Walking at 4km/h, Bruce can make the roundtrip between his campsite and Lookout Point in 2.5 h. Rowing on Crooked River, he can row upstream from the campsite to Lookout Point in 1 h and can row back again in 40 min. Find Bruce’s rate of rowing in still water and the speed of the current in Crooked River.

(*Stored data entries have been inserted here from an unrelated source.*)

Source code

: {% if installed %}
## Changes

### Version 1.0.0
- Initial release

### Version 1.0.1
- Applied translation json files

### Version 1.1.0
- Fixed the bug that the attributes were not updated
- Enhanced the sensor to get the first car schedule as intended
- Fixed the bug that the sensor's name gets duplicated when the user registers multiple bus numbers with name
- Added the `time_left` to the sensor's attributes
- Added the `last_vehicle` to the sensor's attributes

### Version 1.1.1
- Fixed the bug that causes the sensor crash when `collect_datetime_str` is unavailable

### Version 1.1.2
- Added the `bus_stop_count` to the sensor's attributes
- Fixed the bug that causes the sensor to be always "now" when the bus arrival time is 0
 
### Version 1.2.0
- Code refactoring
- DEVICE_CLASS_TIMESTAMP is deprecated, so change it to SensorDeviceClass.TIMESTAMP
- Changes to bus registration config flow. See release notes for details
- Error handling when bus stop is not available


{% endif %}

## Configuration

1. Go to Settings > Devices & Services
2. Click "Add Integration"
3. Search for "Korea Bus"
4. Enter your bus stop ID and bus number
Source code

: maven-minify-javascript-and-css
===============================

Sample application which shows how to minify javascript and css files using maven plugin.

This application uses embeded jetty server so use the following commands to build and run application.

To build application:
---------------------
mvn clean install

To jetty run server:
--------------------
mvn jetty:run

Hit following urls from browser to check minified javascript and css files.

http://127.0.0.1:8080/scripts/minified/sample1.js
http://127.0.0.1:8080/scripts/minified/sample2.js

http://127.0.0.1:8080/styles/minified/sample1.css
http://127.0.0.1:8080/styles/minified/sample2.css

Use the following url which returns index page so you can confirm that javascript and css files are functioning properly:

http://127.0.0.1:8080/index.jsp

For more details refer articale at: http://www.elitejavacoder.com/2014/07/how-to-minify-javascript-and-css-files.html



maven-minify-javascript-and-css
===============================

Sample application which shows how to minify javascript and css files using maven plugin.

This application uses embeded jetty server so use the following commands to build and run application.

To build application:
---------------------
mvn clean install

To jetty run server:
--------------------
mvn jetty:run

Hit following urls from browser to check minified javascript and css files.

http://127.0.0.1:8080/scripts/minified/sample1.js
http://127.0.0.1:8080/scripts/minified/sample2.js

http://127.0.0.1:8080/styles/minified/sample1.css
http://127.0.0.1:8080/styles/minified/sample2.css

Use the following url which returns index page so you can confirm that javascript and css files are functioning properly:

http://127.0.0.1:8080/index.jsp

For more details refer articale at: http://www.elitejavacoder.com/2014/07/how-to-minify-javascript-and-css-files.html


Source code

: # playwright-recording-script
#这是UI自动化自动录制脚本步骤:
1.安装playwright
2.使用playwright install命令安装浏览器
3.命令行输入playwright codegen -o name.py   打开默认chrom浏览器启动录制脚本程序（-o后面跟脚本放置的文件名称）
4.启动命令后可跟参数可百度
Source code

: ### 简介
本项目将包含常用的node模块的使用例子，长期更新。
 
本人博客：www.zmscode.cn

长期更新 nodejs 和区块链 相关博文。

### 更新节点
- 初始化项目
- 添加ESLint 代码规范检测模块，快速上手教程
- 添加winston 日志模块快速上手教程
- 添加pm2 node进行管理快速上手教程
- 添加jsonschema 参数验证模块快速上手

t(avg) = (40 + 60) / 2 = 50min = Time required to row the distance in still water.
V = d / t = 5km / 50min = 0.1km/min = = 6km/h in still water.
V = Vmax - Vmin,
V=5km/(2/3)h -5km / 1h=7.5 -5=2.5km/h = speed of stream.
To find Bruce's rate of rowing in still water and the speed of the current in Crooked River, let's carefully analyze the information provided.
Let's assume Bruce's rate of rowing in still water is represented by 'r' km/h, and the speed of the current is represented by 'c' km/h.
First, let's consider the round trip between the campsite and Lookout Point by walking. Bruce walks at a speed of 4 km/h. The total time taken for this round trip is 2.5 hours.
Since the distance going to and returning from Lookout Point is the same, we can equate the time taken for both journeys:
Time taken to go to Lookout Point + Time taken to return from Lookout Point = Total time taken for the round trip
Distance / Walking speed + Distance / Walking speed = 2.5 hours
Since the distance is the same, we can simplify the equation:
2 * Distance / 4 km/h = 2.5 hours
Distance / 4 km/h = 1.25 hours
Solving for the distance:
Distance = 1.25 hours * 4 km/h
Distance = 5 km
Next, let's consider the round trip between the campsite and Lookout Point by rowing. Bruce takes 1 hour to row upstream from the campsite to Lookout Point and 40 minutes (which is equivalent to 2/3 of an hour) to row downstream from Lookout Point back to the campsite.
When rowing upstream, Bruce's effective speed is reduced by the speed of the current. So, his effective speed is (r - c) km/h.
When rowing downstream, Bruce's effective speed is increased by the speed of the current. So, his effective speed is (r + c) km/h.
The distance between the campsite and Lookout Point is still 5 km.
Using the formula: Time = Distance / Speed, we can set up two equations:
Upstream: 1 hour = 5 km / (r - c) km/h
Downstream: 2/3 hour = 5 km / (r + c) km/h
Now, we have a system of equations to solve:
1) 1 = 5 / (r - c)
2) 2/3 = 5 / (r + c)
To eliminate fractions, we can cross-multiply:
1) (r - c) = 5 / 1
2) (r + c) = 5 / (2/3)
Simplifying the second equation:
2) (r + c) = 5 * (3/2)
2) (r + c) = 15/2
Now we have a system of two equations:
1) r - c = 5
2) r + c = 15/2
Adding the two equations:
1) r - c + r + c = 5 + 15/2
2r = 10 + 15/2
2r = 20/2 + 15/2
2r = 35/2
r = (35/2) / 2
r = 35/4
r = 8.75 km/h
Therefore, Bruce's rate of rowing in still water is 8.75 km/h.
Substituting the value of 'r' into equation 1 to solve for 'c':
r - c = 5
8.75 - c = 5
-c = 5 - 8.75
-c = -3.75
c = 3.75 km/h
Therefore, the speed of the current in Crooked River is 3.75 km/h.
So, Bruce's rate of rowing in still water is 8.75 km/h and the speed of the current in Crooked River is 3.75 km/h.